A reader writes: “Where do you go for good burrata?”
What’s a burrata? It’s fresh mozzarella cheese stuffed with a fresh mozzarella curd, which maybe doesn’t sound very good, but it is. It’s really, really good. How good? Russ Parsons in the Los Angeles Times said it best: “Burrata is to mozzarella as foie gras is to chicken liver.” (His 2006 article also tells you everything you’d ever need to know about burrata.)
If you are not in the mood for reading, let me sum it up for you: Picture everything you love about fresh mozzarella—the creaminess, the lightness, the vaporous tang—and imagine it much lighter, much creamier, and much more vaporous.
Interested? Then report to Surdyk’s, which, as far as I know, has the only burrata in town. They even have the exact one that Parsons wrote about in the above article, from California’s Gioia Cheese Company.

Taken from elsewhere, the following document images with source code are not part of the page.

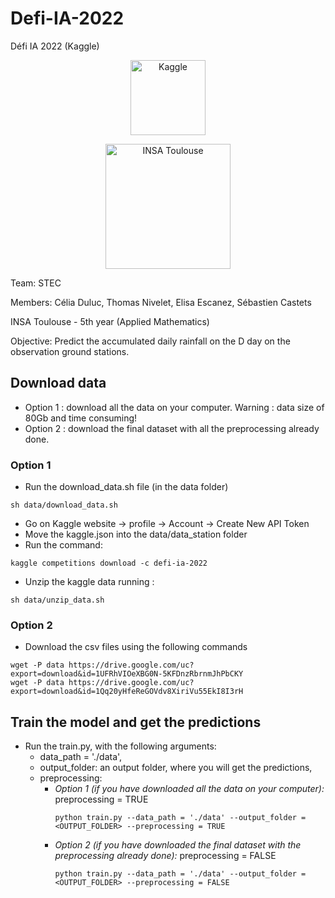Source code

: # Defi-IA-2022
Défi IA 2022 (Kaggle)

<a href="https://www.kaggle.com/c/defi-ia-2022" title = "Defi-IA 2022">
<p align="center">
  <img src="https://upload.wikimedia.org/wikipedia/commons/7/7c/Kaggle_logo.png" width="120" alt="Kaggle">
</p>
</a>

<a href="http://www.insa-toulouse.fr/" title = "INSA Toulouse">
<p align="center">
  <img src="https://jpo.insa-toulouse.fr/wp-content/uploads/2020/11/Logo_INSAToulouse-quadri.png" width="200" alt="INSA Toulouse">
</p>
</a>

Team: STEC

Members: Célia Duluc, Thomas Nivelet, Elisa Escanez, Sébastien Castets

INSA Toulouse - 5th year (Applied Mathematics)

Objective: Predict the accumulated daily rainfall on the D day on the observation ground stations.


## Download data

- Option 1 : download all the data on your computer. Warning : data size of 80Gb and time consuming!
- Option 2 : download the final dataset with all the preprocessing already done. 

### Option 1
- Run the download_data.sh file (in the data folder)

```
sh data/download_data.sh
```
- Go on Kaggle website -> profile -> Account -> Create New API Token
- Move the kaggle.json into the data/data_station folder
- Run the command:

```
kaggle competitions download -c defi-ia-2022
```
- Unzip the kaggle data running :
```
sh data/unzip_data.sh
```
### Option 2

- Download the csv files using the following commands
```
wget -P data https://drive.google.com/uc?export=download&id=1UFRhVIOeXBG0N-5KFDnzRbrnmJhPbCKY
wget -P data https://drive.google.com/uc?export=download&id=1Qq20yHfeReGOVdv8XiriVu55EkI8I3rH
```

## Train the model and get the predictions

- Run the train.py, with the following arguments: 
  - data_path = './data', 
  - output_folder: an output folder, where you will get the predictions,
  - preprocessing:
    - *Option 1 (if you have downloaded all the data on your computer):* preprocessing = TRUE
      ```
      python train.py --data_path = './data' --output_folder = <OUTPUT_FOLDER> --preprocessing = TRUE
      ```
    - *Option 2 (if you have downloaded the final dataset with the preprocessing already done):* preprocessing = FALSE
      ```
      python train.py --data_path = './data' --output_folder = <OUTPUT_FOLDER> --preprocessing = FALSE
      ```

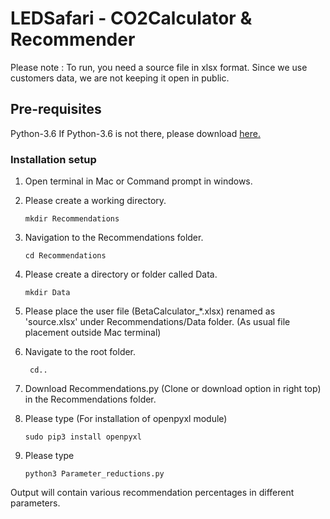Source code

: # LEDSafari - CO2Calculator & Recommender 

Please note : To run, you need a source file in xlsx format. Since we use customers data, we are not keeping it open in public.

## Pre-requisites
Python-3.6
If Python-3.6 is not there, please download [here.](https://www.python.org/downloads/)

### Installation setup
1. Open terminal in Mac or Command prompt in windows.
2. Please create a working directory.
 
 	``` mkdir Recommendations ```
3. Navigation to the Recommendations folder.
	
	```cd Recommendations```

4. Please create a directory or folder called Data.

	``` mkdir Data ```

5. Please place the user file (BetaCalculator_*.xlsx) renamed as 'source.xlsx' under Recommendations/Data folder. (As usual file placement outside Mac terminal)

6. Navigate to the root folder.

	``` cd..```
7. Download Recommendations.py (Clone or download option in right top) in the Recommendations folder.
8. Please type (For installation of openpyxl module)

	```sudo pip3 install openpyxl``` 
9. Please type

	```python3 Parameter_reductions.py```

Output will contain various recommendation percentages in different parameters.			

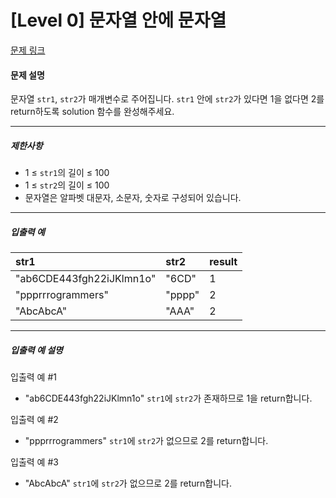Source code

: # [Level 0] 문자열 안에 문자열

[문제 링크](https://school.programmers.co.kr/learn/courses/30/lessons/120908)

#### 문제 설명

문자열 ```str1```, ```str2```가 매개변수로 주어집니다. ```str1``` 안에 ```str2```가 있다면 1을 없다면 2를 return하도록 solution 함수를 완성해주세요.

---

##### 제한사항

- 1 ≤ ```str1```의 길이 ≤ 100
- 1 ≤ ```str2```의 길이 ≤ 100
- 문자열은 알파벳 대문자, 소문자, 숫자로 구성되어 있습니다.

---

##### 입출력 예

|str1|str2|result|
|:---|:---|:---|
|"ab6CDE443fgh22iJKlmn1o"|"6CD"|1|
|"ppprrrogrammers"|"pppp"|2|
|"AbcAbcA"|"AAA"|2|

---

##### 입출력 예 설명

입출력 예 #1

- "ab6CDE443fgh22iJKlmn1o" ```str1```에 ```str2```가 존재하므로 1을 return합니다.

입출력 예 #2

- "ppprrrogrammers" ```str1```에 ```str2```가 없으므로 2를 return합니다.

입출력 예 #3

- "AbcAbcA" ```str1```에 ```str2```가 없으므로 2를 return합니다.
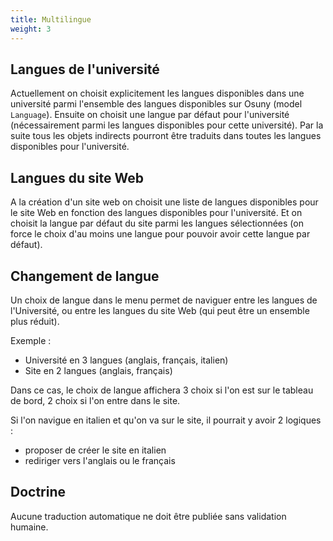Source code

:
 ```yaml
---
title: Multilingue
weight: 3
---
```


## Langues de l'université

Actuellement on choisit explicitement les langues disponibles dans une université parmi l'ensemble des langues disponibles sur Osuny (model `Language`). 
Ensuite on choisit une langue par défaut pour l'université (nécessairement parmi les langues disponibles pour cette université).
Par la suite tous les objets indirects pourront être traduits dans toutes les langues disponibles pour l'université.  

## Langues du site Web

A la création d'un site web on choisit une liste de langues disponibles pour le site Web en fonction des langues disponibles pour l'université. 
Et on choisit la langue par défaut du site parmi les langues sélectionnées (on force le choix d'au moins une langue pour pouvoir avoir cette langue par défaut).

## Changement de langue

Un choix de langue dans le menu permet de naviguer entre les langues de l'Université, ou entre les langues du site Web (qui peut être un ensemble plus réduit).


Exemple :
- Université en 3 langues (anglais, français, italien)
- Site en 2 langues (anglais, français)

Dans ce cas, le choix de langue affichera 3 choix si l'on est sur le tableau de bord, 2 choix si l'on entre dans le site.


Si l'on navigue en italien et qu'on va sur le site, il pourrait y avoir 2 logiques :
- proposer de créer le site en italien
- rediriger vers l'anglais ou le français

## Doctrine

Aucune traduction automatique ne doit être publiée sans validation humaine.
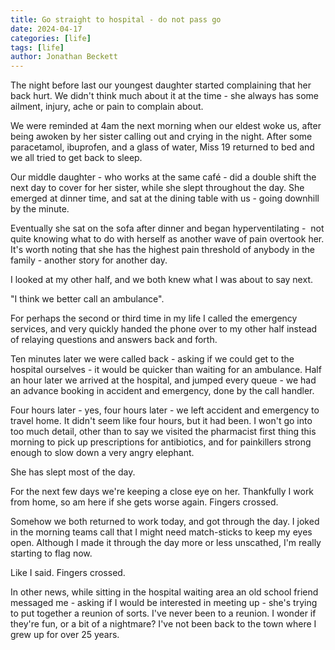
 ```yaml
---
title: Go straight to hospital - do not pass go
date: 2024-04-17
categories: [life]
tags: [life]
author: Jonathan Beckett
---
```


The night before last our youngest daughter started complaining that her back hurt. We didn't think much about it at the time - she always has some ailment, injury, ache or pain to complain about.

We were reminded at 4am the next morning when our eldest woke us, after being awoken by her sister calling out and crying in the night. After some paracetamol, ibuprofen, and a glass of water, Miss 19 returned to bed and we all tried to get back to sleep.

Our middle daughter - who works at the same café - did a double shift the next day to cover for her sister, while she slept throughout the day. She emerged at dinner time, and sat at the dining table with us - going downhill by the minute.

Eventually she sat on the sofa after dinner and began hyperventilating -  not quite knowing what to do with herself as another wave of pain overtook her. It's worth noting that she has the highest pain threshold of anybody in the family - another story for another day.

I looked at my other half, and we both knew what I was about to say next.

"I think we better call an ambulance".

For perhaps the second or third time in my life I called the emergency services, and very quickly handed the phone over to my other half instead of relaying questions and answers back and forth. 

Ten minutes later we were called back - asking if we could get to the hospital ourselves - it would be quicker than waiting for an ambulance. Half an hour later we arrived at the hospital, and jumped every queue - we had an advance booking in accident and emergency, done by the call handler.

Four hours later - yes, four hours later - we left accident and emergency to travel home. It didn't seem like four hours, but it had been. I won't go into too much detail, other than to say we visited the pharmacist first thing this morning to pick up prescriptions for antibiotics, and for painkillers strong enough to slow down a very angry elephant.

She has slept most of the day.

For the next few days we're keeping a close eye on her. Thankfully I work from home, so am here if she gets worse again. Fingers crossed.

Somehow we both returned to work today, and got through the day. I joked in the morning teams call that I might need match-sticks to keep my eyes open. Although I made it through the day more or less unscathed, I'm really starting to flag now.

Like I said. Fingers crossed.

In other news, while sitting in the hospital waiting area an old school friend messaged me - asking if I would be interested in meeting up - she's trying to put together a reunion of sorts. I've never been to a reunion. I wonder if they're fun, or a bit of a nightmare? I've not been back to the town where I grew up for over 25 years.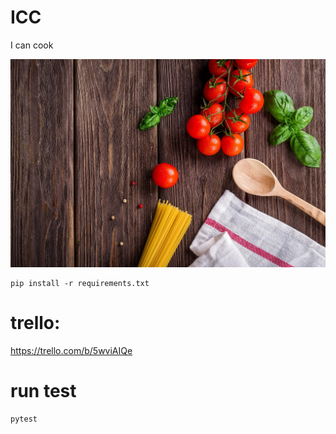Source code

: # ICC
I can cook

![Cooking](/assets/image1.jpg)

```
pip install -r requirements.txt
```

# trello: 
https://trello.com/b/5wviAIQe 

# run test
```
pytest
```

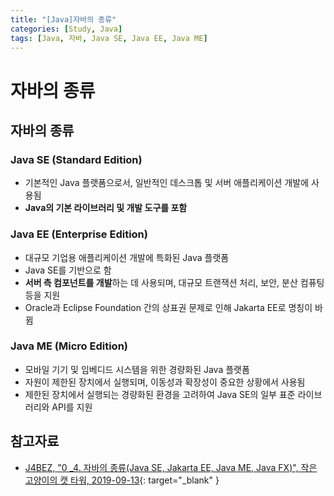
 ```yaml
---
title: "[Java]자바의 종류"
categories: [Study, Java]
tags: [Java, 자바, Java SE, Java EE, Java ME]
---
```


# 자바의 종류

## 자바의 종류

### Java SE (Standard Edition)

- 기본적인 Java 플랫폼으로서, 일반적인 데스크톱 및 서버 애플리케이션 개발에 사용됨
- **Java의 기본 라이브러리 및 개발 도구를 포함**

### Java EE (Enterprise Edition)

- 대규모 기업용 애플리케이션 개발에 특화된 Java 플랫폼
- Java SE를 기반으로 함
- **서버 측 컴포넌트를 개발**하는 데 사용되며, 대규모 트랜잭션 처리, 보안, 분산 컴퓨팅 등을 지원
-  Oracle과 Eclipse Foundation 간의 상표권 문제로 인해 Jakarta EE로 명칭이 바뀜

### Java ME (Micro Edition)

- 모바일 기기 및 임베디드 시스템을 위한 경량화된 Java 플랫폼
- 자원이 제한된 장치에서 실행되며, 이동성과 확장성이 중요한 상황에서 사용됨
- 제한된 장치에서 실행되는 경량화된 환경을 고려하여 Java SE의 일부 표준 라이브러리와 API를 지원

## 참고자료

- [J4BEZ, "0 _4. 자바의 종류(Java SE, Jakarta EE, Java ME, Java FX)", 작은 고양이의 캣 타워, 2019-09-13](https://j4bez.tistory.com/13){: target="_blank" }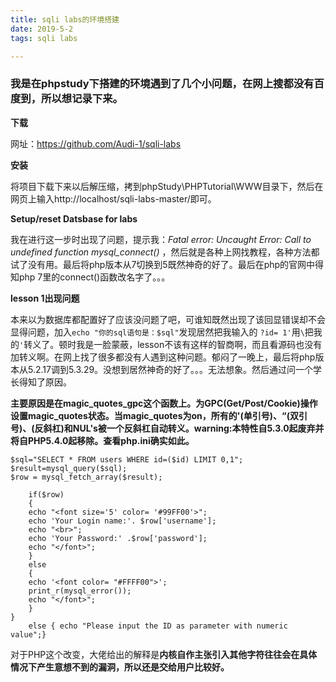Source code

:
 ```yaml
---
title: sqli labs的环境搭建
date: 2019-5-2
tags: sqli labs

---
```


### 我是在phpstudy下搭建的环境遇到了几个小问题，在网上搜都没有百度到，所以想记录下来。

**下载**

网址：https://github.com/Audi-1/sqli-labs

**安装**

将项目下载下来以后解压缩，拷到phpStudy\PHPTutorial\WWW目录下，然后在网页上输入http://localhost/sqli-labs-master/即可。

**Setup/reset Datsbase for labs**

我在进行这一步时出现了问题，提示我：_Fatal error: Uncaught Error: Call to undefined function mysql_connect()_ ，然后就是各种上网找教程，各种方法都试了没有用。最后将php版本从7切换到5既然神奇的好了。最后在php的官网中得知php 7里的connect()函数改名字了。。。

**lesson 1出现问题**

本来以为数据库都配置好了应该没问题了吧，可谁知既然出现了该回显错误却不会显得问题，加入`echo "你的sql语句是：$sql"`发现居然把我输入的
`?id= 1'`用`\`把我的`'`转义了。顿时我是一脸蒙蔽，lesson不该有这样的智商啊，而且看源码也没有加转义啊。在网上找了很多都没有人遇到这种问题。郁闷了一晚上，最后将php版本从5.2.17调到5.3.29。没想到居然神奇的好了。。。无法想象。然后通过问一个学长得知了原因。

**主要原因是在magic_quotes_gpc这个函数上。为GPC(Get/Post/Cookie)操作设置magic_quotes状态。当magic_quotes为on，所有的'(单引号)、“(双引号)、\(反斜杠)和NUL's被一个反斜杠自动转义。warning:本特性自5.3.0起废弃并将自PHP5.4.0起移除。查看php.ini确实如此。**

```
$sql="SELECT * FROM users WHERE id=($id) LIMIT 0,1";
$result=mysql_query($sql);
$row = mysql_fetch_array($result);

	if($row)
	{
  	echo "<font size='5' color= '#99FF00'>";
  	echo 'Your Login name:'. $row['username'];
  	echo "<br>";
  	echo 'Your Password:' .$row['password'];
  	echo "</font>";
  	}
	else 
	{
	echo '<font color= "#FFFF00">';
	print_r(mysql_error());
	echo "</font>";  
	}
}
	else { echo "Please input the ID as parameter with numeric value";}
```

对于PHP这个改变，大佬给出的解释是**内核自作主张引入其他字符往往会在具体情况下产生意想不到的漏洞，所以还是交给用户比较好。**

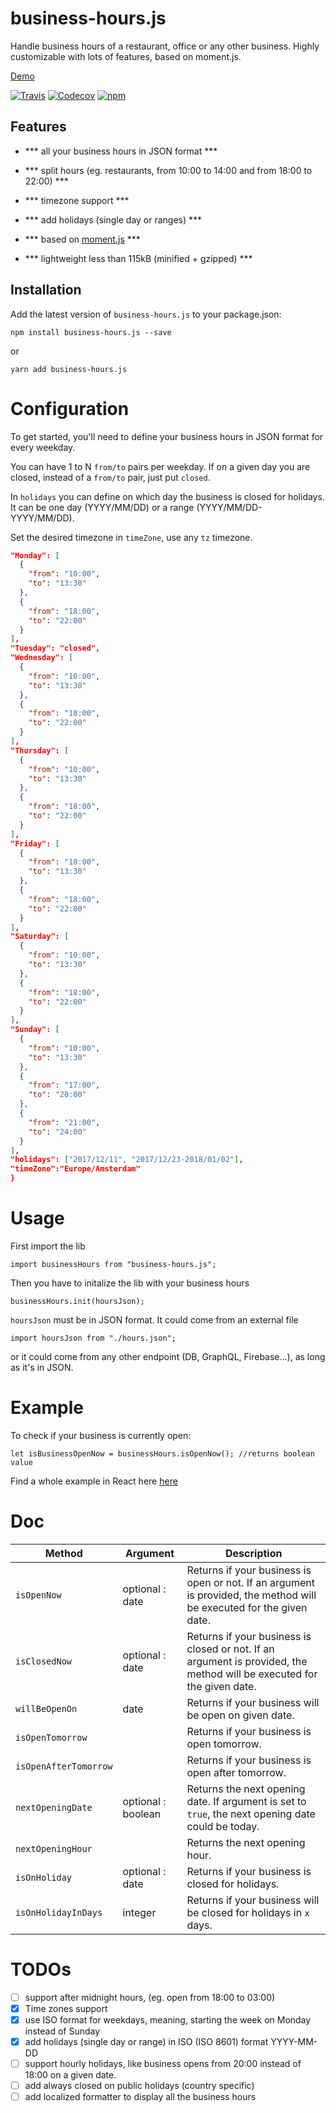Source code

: # business-hours.js

Handle business hours of a restaurant, office or any other business. Highly customizable with lots of features, based on moment.js.

[Demo](https://codesandbox.io/s/github/littletower/business-hours.js/tree/master/example)


[![Travis](https://img.shields.io/travis/littletower/business-hours.js.svg?style=flat-square)]()
[![Codecov](https://img.shields.io/codecov/c/github/littletower/business-hours.js.svg?style=flat-square)]()
[![npm](https://img.shields.io/npm/v/business-hours.js.svg?style=flat-square)]()

## Features

- *** all your business hours in JSON format ***

- *** split hours (eg. restaurants, from 10:00 to 14:00 and from 18:00 to 22:00) ***

- *** timezone support ***

- *** add holidays (single day or ranges) ***

- *** based on [moment.js](https://momentjs.com/) ***

- *** lightweight less than 115kB (minified + gzipped) ***



## Installation

Add the latest version of `business-hours.js` to your package.json:
```
npm install business-hours.js --save
```
or
```
yarn add business-hours.js
```

# Configuration

To get started, you'll need to define your business hours in JSON format for every weekday.

You can have 1 to N `from/to` pairs per weekday. If on a given day you are closed, instead of a `from/to` pair, just put `closed`.

In `holidays` you can define on which day the business is closed for holidays. It can be one day (YYYY/MM/DD) or a range (YYYY/MM/DD-YYYY/MM/DD).

Set the desired timezone in `timeZone`, use any `tz` timezone.

```json
"Monday": [
  {
    "from": "10:00",
    "to": "13:30"
  },
  {
    "from": "18:00",
    "to": "22:00"
  }
],
"Tuesday": "closed",
"Wednesday": [
  {
    "from": "10:00",
    "to": "13:30"
  },
  {
    "from": "18:00",
    "to": "22:00"
  }
],
"Thursday": [
  {
    "from": "10:00",
    "to": "13:30"
  },
  {
    "from": "18:00",
    "to": "22:00"
  }
],
"Friday": [
  {
    "from": "10:00",
    "to": "13:30"
  },
  {
    "from": "18:00",
    "to": "22:00"
  }
],
"Saturday": [
  {
    "from": "10:00",
    "to": "13:30"
  },
  {
    "from": "18:00",
    "to": "22:00"
  }
],
"Sunday": [
  {
    "from": "10:00",
    "to": "13:30"
  },
  {
    "from": "17:00",
    "to": "20:00"
  },
  {
    "from": "21:00",
    "to": "24:00"
  }
],
"holidays": ["2017/12/11", "2017/12/23-2018/01/02"],
"timeZone":"Europe/Amsterdam"
}
```

# Usage

First import the lib
```
import businessHours from "business-hours.js";
```
Then you have to initalize the lib with your business hours
```
businessHours.init(hoursJson);
```
`hoursJson` must be in JSON format. It could come from an external file
```
import hoursJson from "./hours.json";
```
or it could come from any other endpoint (DB, GraphQL, Firebase...), as long as it's in JSON.

# Example
To check if your business is currently open:
```
let isBusinessOpenNow = businessHours.isOpenNow(); //returns boolean value
```

Find a whole example in React here [here](example/)

# Doc

Method | Argument | Description
------ | -------- | -----------
`isOpenNow` | optional : date | Returns if your business is open or not. If an argument is provided, the method will be executed for the given date.
`isClosedNow` | optional : date | Returns if your business is closed or not. If an argument is provided, the method will be executed for the given date.
`willBeOpenOn` | date | Returns if your business will be open on given date.
`isOpenTomorrow` |  | Returns if your business is open tomorrow.
`isOpenAfterTomorrow` |  | Returns if your business is open after tomorrow.
`nextOpeningDate` | optional : boolean | Returns the next opening date. If argument is set to `true`, the next opening date could be today.
`nextOpeningHour` |  | Returns the next opening hour.
`isOnHoliday` | optional : date | Returns if your business is closed for holidays.
`isOnHolidayInDays` | integer | Returns if your business will be closed for holidays in `x` days.


# TODOs
- [ ] support after midnight hours, (eg. open from 18:00 to 03:00)
- [x] Time zones support
- [x] use ISO format for weekdays, meaning, starting the week on Monday instead of Sunday
- [x] add holidays (single day or range) in ISO (ISO 8601) format YYYY-MM-DD
- [ ] support hourly holidays, like business opens from 20:00 instead of 18:00 on a given date.
- [ ] add always closed on public holidays (country specific)
- [ ] add localized formatter to display all the business hours
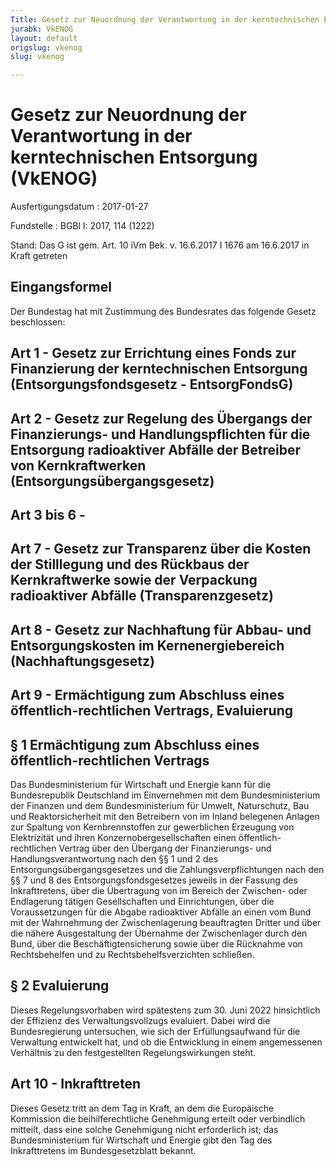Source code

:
 ```yaml
---
Title: Gesetz zur Neuordnung der Verantwortung in der kerntechnischen Entsorgung
jurabk: VkENOG
layout: default
origslug: vkenog
slug: vkenog

---
```


# Gesetz zur Neuordnung der Verantwortung in der kerntechnischen Entsorgung (VkENOG)

Ausfertigungsdatum
:   2017-01-27

Fundstelle
:   BGBl I: 2017, 114 (1222)

Stand: Das G ist gem. Art. 10 iVm Bek. v. 16.6.2017 I 1676 am 16.6.2017 in Kraft getreten

## Eingangsformel

Der Bundestag hat mit Zustimmung des Bundesrates das folgende Gesetz
beschlossen:


## Art 1 - Gesetz zur Errichtung eines Fonds zur Finanzierung der kerntechnischen Entsorgung (Entsorgungsfondsgesetz - EntsorgFondsG)



## Art 2 - Gesetz zur Regelung des Übergangs der Finanzierungs- und Handlungspflichten für die Entsorgung radioaktiver Abfälle der Betreiber von Kernkraftwerken (Entsorgungsübergangsgesetz)



## Art 3 bis 6 - 



## Art 7 - Gesetz zur Transparenz über die Kosten der Stilllegung und des Rückbaus der Kernkraftwerke sowie der Verpackung radioaktiver Abfälle (Transparenzgesetz)



## Art 8 - Gesetz zur Nachhaftung für Abbau- und Entsorgungskosten im Kernenergiebereich (Nachhaftungsgesetz)



## Art 9 - Ermächtigung zum Abschluss eines öffentlich-rechtlichen Vertrags, Evaluierung


## § 1 Ermächtigung zum Abschluss eines öffentlich-rechtlichen Vertrags

Das Bundesministerium für Wirtschaft und Energie kann für die
Bundesrepublik Deutschland im Einvernehmen mit dem Bundesministerium
der Finanzen und dem Bundesministerium für Umwelt, Naturschutz, Bau
und Reaktorsicherheit mit den Betreibern von im Inland belegenen
Anlagen zur Spaltung von Kernbrennstoffen zur gewerblichen Erzeugung
von Elektrizität und ihren Konzernobergesellschaften einen öffentlich-
rechtlichen Vertrag über den Übergang der Finanzierungs- und
Handlungsverantwortung nach den §§ 1 und 2 des
Entsorgungsübergangsgesetzes und die Zahlungsverpflichtungen nach den
§§ 7 und 8 des Entsorgungsfondsgesetzes jeweils in der Fassung des
Inkrafttretens, über die Übertragung von im Bereich der Zwischen- oder
Endlagerung tätigen Gesellschaften und Einrichtungen, über die
Voraussetzungen für die Abgabe radioaktiver Abfälle an einen vom Bund
mit der Wahrnehmung der Zwischenlagerung beauftragten Dritter und über
die nähere Ausgestaltung der Übernahme der Zwischenlager durch den
Bund, über die Beschäftigtensicherung sowie über die Rücknahme von
Rechtsbehelfen und zu Rechtsbehelfsverzichten schließen.


## § 2 Evaluierung

Dieses Regelungsvorhaben wird spätestens zum 30. Juni 2022
hinsichtlich der Effizienz des Verwaltungsvollzugs evaluiert. Dabei
wird die Bundesregierung untersuchen, wie sich der Erfüllungsaufwand
für die Verwaltung entwickelt hat, und ob die Entwicklung in einem
angemessenen Verhältnis zu den festgestellten Regelungswirkungen
steht.


## Art 10 - Inkrafttreten

Dieses Gesetz tritt an dem Tag in Kraft, an dem die Europäische
Kommission die beihilferechtliche Genehmigung erteilt oder verbindlich
mitteilt, dass eine solche Genehmigung nicht erforderlich ist; das
Bundesministerium für Wirtschaft und Energie gibt den Tag des
Inkrafttretens im Bundesgesetzblatt bekannt.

However, don’t expect to swoop into Surdyk’s and find it just any old time. I spoke to Surdyk’s cheese buyer, Elise Olson, who told me that they get in an order of a dozen or so every two weeks (you buy the whole 14 to 16 ounce cheese), and that they tend to sell out the day they land. “Burrata is supposed to be eaten the day it’s made,” explains Olson.
However, if you call and request a burrata, Surdyk’s will call you when it arrives, so you don’t have to worry about missing the big day. Hey, it’s the foie gras of mozzarella. You’re not going to miss this chance, are you?
In other fresh mozzarella news….Oh wait, don’t you wish you were watching this on television, and a big squishy white graphic would pop up on the screen, and rotate while synthesizer music played, and splooshy fresh mozzarella sounds echoed, “We’re Live at Five, Your Trusted Name in Fresh Mozzarella News?” Well, then: To the Live Five Fresh Mozzarella Chopper!
Okay, enough of that. In other fresh mozzarella news, Olson informs me that Surdyk’s now carries real California water buffalo mozzarella from cheesemaker Bubalus Bubalis, which I believe is the United States’ only water buffalo cheesemaker.
In even more fresh mozzarella news, the stuff is on sale all July at Surdyk’s, just $7.99 for an 8-oz ball. “It’s just fantastic,” Olson told me. “It’s got a lot more depth and complexity than anything coming out of Italy.”
Really? I’m not going to get into that, because I know of at least one importer in town who brings in fresh Italian mozzarella—and would beg to differ.
Which reminds me! In other fresh mozzarella news, did you hear about the Mafia ties to Italy’s mozzarella industry, and how it resulted in elevated dioxin levels in the cheese?
Well, in our final bit of fresh mozzarella news this hour, the local importer of Italian mozzarella wants you to know that he gets his goods from Rome, not from Naples, where all the bad stuff is happening, so you can still eat Italian mozzarella without freaking out.
And remember, tomato season is coming, and you’ll want to have all your fresh mozzarella organized before it does.
When we come back from the break we’ll check in with the Live Five WeatherCenter to find out about our fresh mozzarella and burrata weather.